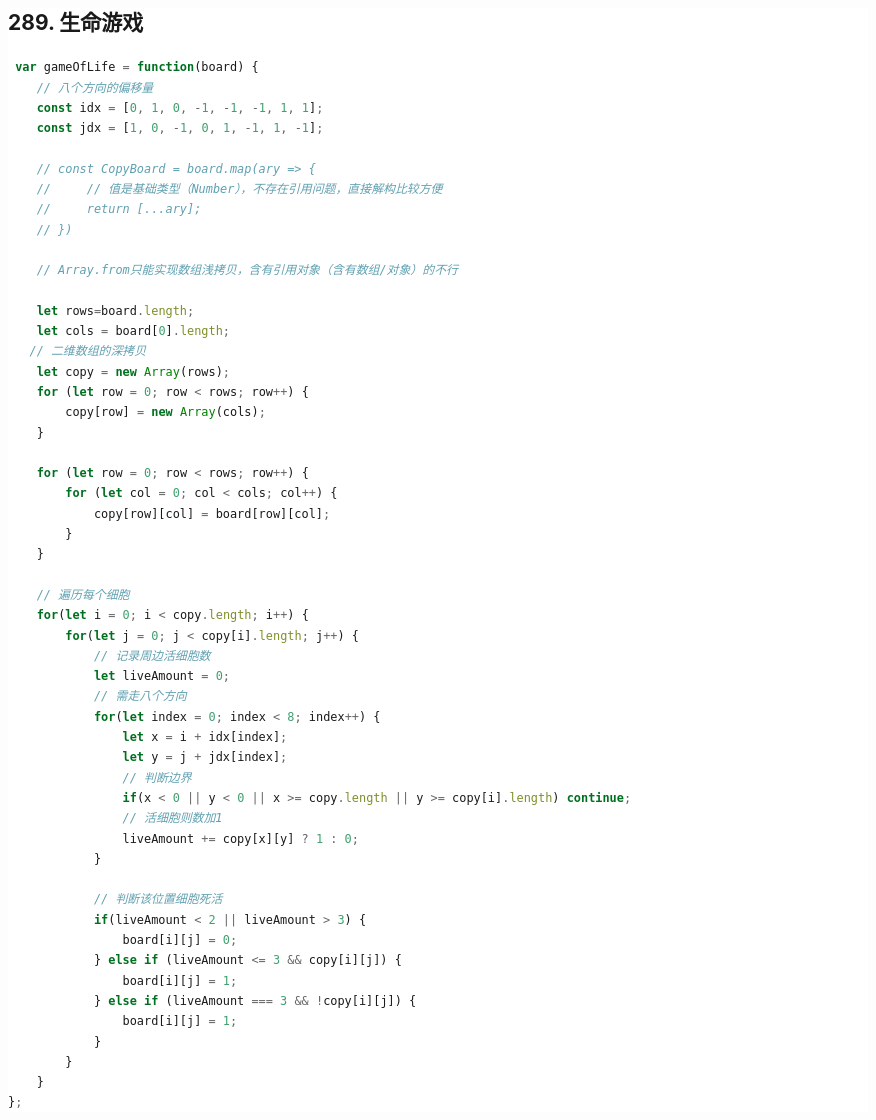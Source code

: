 

## 289. 生命游戏

```js
 var gameOfLife = function(board) {
    // 八个方向的偏移量
    const idx = [0, 1, 0, -1, -1, -1, 1, 1];
    const jdx = [1, 0, -1, 0, 1, -1, 1, -1];

    // const CopyBoard = board.map(ary => {
    //     // 值是基础类型（Number），不存在引用问题，直接解构比较方便
    //     return [...ary];
    // })

    // Array.from只能实现数组浅拷贝，含有引用对象（含有数组/对象）的不行

    let rows=board.length;
    let cols = board[0].length;
   // 二维数组的深拷贝
    let copy = new Array(rows);
    for (let row = 0; row < rows; row++) {
        copy[row] = new Array(cols);
    }

    for (let row = 0; row < rows; row++) {
        for (let col = 0; col < cols; col++) {
            copy[row][col] = board[row][col];
        }
    }

    // 遍历每个细胞
    for(let i = 0; i < copy.length; i++) {
        for(let j = 0; j < copy[i].length; j++) {
            // 记录周边活细胞数
            let liveAmount = 0;
            // 需走八个方向
            for(let index = 0; index < 8; index++) {
                let x = i + idx[index];
                let y = j + jdx[index];
                // 判断边界
                if(x < 0 || y < 0 || x >= copy.length || y >= copy[i].length) continue;
                // 活细胞则数加1
                liveAmount += copy[x][y] ? 1 : 0;
            }

            // 判断该位置细胞死活
            if(liveAmount < 2 || liveAmount > 3) {
                board[i][j] = 0;
            } else if (liveAmount <= 3 && copy[i][j]) {
                board[i][j] = 1;
            } else if (liveAmount === 3 && !copy[i][j]) {
                board[i][j] = 1;
            }
        }
    }
};
```
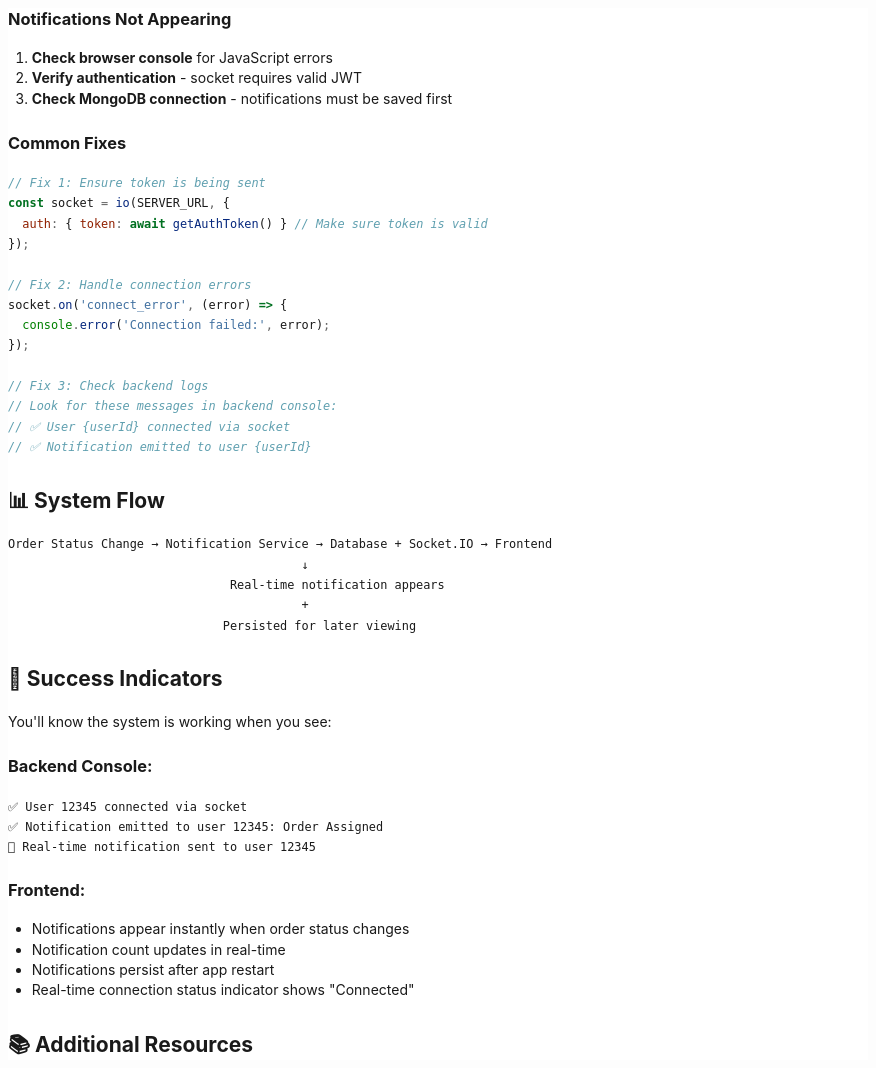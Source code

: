 ### Notifications Not Appearing
1. **Check browser console** for JavaScript errors
2. **Verify authentication** - socket requires valid JWT
3. **Check MongoDB connection** - notifications must be saved first

### Common Fixes
```javascript
// Fix 1: Ensure token is being sent
const socket = io(SERVER_URL, {
  auth: { token: await getAuthToken() } // Make sure token is valid
});

// Fix 2: Handle connection errors
socket.on('connect_error', (error) => {
  console.error('Connection failed:', error);
});

// Fix 3: Check backend logs
// Look for these messages in backend console:
// ✅ User {userId} connected via socket
// ✅ Notification emitted to user {userId}
```

## 📊 System Flow

```
Order Status Change → Notification Service → Database + Socket.IO → Frontend
                                         ↓
                               Real-time notification appears
                                         +
                              Persisted for later viewing
```

## 🎉 Success Indicators

You'll know the system is working when you see:

### Backend Console:
```
✅ User 12345 connected via socket
✅ Notification emitted to user 12345: Order Assigned
📢 Real-time notification sent to user 12345
```

### Frontend:
- Notifications appear instantly when order status changes
- Notification count updates in real-time
- Notifications persist after app restart
- Real-time connection status indicator shows "Connected"

## 📚 Additional Resources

» TASK OBJECTIVE
Return each line of the entries that holds the string "time".

» FINISHED EXERCISE
                               Real-time notification appears
📢 Real-time notification sent to user 12345
- Notification count updates in real-time
- Real-time connection status indicator shows "Connected"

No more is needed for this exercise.